--- Description of the task ---
Would you retype, word for word, the line with "To investigate the" and every line after it through the end of the records below?

--- Provided data ---
═══

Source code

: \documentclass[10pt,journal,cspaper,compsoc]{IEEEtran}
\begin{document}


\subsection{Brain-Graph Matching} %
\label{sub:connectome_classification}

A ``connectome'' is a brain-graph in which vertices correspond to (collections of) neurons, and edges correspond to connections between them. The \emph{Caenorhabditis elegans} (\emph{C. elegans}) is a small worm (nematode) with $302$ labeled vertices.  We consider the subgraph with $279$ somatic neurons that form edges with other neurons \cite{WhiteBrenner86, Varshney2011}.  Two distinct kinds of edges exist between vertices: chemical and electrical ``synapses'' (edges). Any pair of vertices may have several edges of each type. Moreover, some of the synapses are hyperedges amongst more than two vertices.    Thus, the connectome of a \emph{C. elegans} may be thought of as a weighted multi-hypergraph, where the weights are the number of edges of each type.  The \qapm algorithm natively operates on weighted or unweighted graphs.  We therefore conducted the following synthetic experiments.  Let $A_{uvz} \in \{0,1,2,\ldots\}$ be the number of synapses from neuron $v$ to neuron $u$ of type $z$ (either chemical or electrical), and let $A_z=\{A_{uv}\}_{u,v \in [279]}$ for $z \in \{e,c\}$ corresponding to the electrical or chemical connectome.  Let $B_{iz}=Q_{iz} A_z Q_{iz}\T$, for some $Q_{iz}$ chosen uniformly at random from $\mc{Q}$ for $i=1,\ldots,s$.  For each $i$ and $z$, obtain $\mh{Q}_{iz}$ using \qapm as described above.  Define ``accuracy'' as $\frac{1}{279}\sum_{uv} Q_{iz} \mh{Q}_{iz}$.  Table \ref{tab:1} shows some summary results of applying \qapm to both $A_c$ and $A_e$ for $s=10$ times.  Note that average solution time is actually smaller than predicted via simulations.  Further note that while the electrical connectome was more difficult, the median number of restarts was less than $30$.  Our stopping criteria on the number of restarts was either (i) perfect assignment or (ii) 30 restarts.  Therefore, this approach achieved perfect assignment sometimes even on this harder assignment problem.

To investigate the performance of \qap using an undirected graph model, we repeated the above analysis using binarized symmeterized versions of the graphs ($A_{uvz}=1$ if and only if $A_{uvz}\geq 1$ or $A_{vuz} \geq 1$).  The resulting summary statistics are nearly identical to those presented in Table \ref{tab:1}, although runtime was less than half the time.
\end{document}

═══

--- Solved problem ---
To investigate the performance of \qap using an undirected graph model, we repeated the above analysis using binarized symmeterized versions of the graphs ($A_{uvz}=1$ if and only if $A_{uvz}\geq 1$ or $A_{vuz} \geq 1$).  The resulting summary statistics are nearly identical to those presented in Table \ref{tab:1}, although runtime was less than half the time.
\end{document}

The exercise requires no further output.